From the first line onward, reproduce the records exactly; the final line to include is the one holding "- Apache Kinesis".

**Records shown:**
*** Block opens ***

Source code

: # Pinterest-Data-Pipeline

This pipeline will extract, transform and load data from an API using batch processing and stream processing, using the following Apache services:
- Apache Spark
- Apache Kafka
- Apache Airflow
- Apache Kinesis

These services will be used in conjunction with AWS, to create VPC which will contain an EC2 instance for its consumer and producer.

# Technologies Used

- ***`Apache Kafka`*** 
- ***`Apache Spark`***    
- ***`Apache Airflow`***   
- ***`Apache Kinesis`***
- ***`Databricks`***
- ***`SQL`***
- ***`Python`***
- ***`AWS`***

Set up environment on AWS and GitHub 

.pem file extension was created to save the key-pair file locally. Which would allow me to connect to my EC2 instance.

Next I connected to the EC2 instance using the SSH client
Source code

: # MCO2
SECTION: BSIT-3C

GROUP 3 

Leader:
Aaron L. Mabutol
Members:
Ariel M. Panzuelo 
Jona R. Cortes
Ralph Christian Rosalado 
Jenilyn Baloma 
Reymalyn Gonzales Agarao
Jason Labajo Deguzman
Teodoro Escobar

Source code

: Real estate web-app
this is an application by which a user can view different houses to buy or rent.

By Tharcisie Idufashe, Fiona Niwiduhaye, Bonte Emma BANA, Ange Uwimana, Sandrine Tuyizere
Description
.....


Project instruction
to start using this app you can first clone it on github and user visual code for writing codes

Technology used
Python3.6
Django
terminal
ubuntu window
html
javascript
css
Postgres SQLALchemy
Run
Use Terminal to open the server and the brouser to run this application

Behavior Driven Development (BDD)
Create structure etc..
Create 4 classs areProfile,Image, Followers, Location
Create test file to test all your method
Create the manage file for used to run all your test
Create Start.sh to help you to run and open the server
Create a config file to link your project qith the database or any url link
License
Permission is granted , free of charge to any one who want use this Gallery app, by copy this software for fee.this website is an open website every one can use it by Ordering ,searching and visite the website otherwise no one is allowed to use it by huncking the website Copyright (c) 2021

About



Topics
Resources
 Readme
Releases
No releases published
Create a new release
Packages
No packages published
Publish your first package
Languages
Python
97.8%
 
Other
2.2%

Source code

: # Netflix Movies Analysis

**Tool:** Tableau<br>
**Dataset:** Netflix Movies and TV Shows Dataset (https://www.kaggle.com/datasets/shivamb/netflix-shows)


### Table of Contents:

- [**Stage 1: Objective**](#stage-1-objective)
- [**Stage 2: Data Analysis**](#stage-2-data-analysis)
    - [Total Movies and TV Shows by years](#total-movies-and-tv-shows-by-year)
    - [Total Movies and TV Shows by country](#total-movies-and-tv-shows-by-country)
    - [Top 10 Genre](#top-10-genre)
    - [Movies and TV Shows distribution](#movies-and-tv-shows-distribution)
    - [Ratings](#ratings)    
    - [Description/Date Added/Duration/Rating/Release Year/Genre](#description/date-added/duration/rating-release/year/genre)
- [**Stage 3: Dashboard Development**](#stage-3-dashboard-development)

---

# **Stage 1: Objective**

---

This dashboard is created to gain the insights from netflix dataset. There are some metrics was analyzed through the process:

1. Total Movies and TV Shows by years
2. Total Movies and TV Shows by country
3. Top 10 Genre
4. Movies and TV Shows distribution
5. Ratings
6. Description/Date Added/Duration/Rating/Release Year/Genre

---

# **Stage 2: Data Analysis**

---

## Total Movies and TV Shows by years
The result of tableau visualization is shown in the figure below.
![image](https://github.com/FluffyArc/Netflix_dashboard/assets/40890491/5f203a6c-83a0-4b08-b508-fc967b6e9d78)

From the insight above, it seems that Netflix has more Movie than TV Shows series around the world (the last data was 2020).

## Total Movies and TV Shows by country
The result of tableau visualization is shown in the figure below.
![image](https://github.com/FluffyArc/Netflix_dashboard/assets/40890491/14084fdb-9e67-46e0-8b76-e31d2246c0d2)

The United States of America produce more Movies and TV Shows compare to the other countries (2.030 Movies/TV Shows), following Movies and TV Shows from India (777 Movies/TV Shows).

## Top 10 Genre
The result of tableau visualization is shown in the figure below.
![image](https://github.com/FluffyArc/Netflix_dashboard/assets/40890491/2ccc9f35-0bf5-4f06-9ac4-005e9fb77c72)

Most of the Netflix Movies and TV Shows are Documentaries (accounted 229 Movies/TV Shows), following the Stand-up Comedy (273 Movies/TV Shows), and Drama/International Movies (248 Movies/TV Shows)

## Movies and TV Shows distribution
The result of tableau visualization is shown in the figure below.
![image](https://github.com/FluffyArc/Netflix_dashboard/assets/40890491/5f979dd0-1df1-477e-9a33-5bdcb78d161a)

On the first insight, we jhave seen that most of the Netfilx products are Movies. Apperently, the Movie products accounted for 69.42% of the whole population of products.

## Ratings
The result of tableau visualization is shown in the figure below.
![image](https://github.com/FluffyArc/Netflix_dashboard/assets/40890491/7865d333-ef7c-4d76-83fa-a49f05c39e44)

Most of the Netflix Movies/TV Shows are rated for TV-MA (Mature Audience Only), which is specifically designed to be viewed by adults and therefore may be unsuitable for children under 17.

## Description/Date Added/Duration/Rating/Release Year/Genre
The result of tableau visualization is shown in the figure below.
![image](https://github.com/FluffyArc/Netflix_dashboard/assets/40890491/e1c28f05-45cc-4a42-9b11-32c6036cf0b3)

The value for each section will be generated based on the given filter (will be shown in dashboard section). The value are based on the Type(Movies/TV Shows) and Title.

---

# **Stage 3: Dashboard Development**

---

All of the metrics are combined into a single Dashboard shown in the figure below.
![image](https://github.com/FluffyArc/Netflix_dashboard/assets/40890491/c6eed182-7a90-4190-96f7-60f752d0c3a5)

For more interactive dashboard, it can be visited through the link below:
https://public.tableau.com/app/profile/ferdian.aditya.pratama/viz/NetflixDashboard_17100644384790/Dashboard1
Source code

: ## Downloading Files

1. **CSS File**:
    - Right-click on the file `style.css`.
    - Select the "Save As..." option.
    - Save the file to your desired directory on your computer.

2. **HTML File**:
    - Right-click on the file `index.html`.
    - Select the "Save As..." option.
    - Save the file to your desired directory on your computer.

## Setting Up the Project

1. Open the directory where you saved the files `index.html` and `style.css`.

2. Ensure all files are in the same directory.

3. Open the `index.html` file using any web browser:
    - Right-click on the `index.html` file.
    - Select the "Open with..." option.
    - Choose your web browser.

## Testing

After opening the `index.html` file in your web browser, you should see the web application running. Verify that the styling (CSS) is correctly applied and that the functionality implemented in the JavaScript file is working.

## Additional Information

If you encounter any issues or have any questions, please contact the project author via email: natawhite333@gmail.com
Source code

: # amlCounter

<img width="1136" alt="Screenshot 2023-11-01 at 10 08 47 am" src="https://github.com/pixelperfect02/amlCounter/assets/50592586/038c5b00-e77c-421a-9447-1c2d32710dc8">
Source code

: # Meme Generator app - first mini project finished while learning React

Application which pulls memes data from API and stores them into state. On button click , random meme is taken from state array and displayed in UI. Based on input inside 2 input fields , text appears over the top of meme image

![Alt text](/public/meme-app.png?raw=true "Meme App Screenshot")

*** Block closes ***

**Solution to this task:**
Source code

: # Pinterest-Data-Pipeline

This pipeline will extract, transform and load data from an API using batch processing and stream processing, using the following Apache services:
- Apache Spark
- Apache Kafka
- Apache Airflow
- Apache Kinesis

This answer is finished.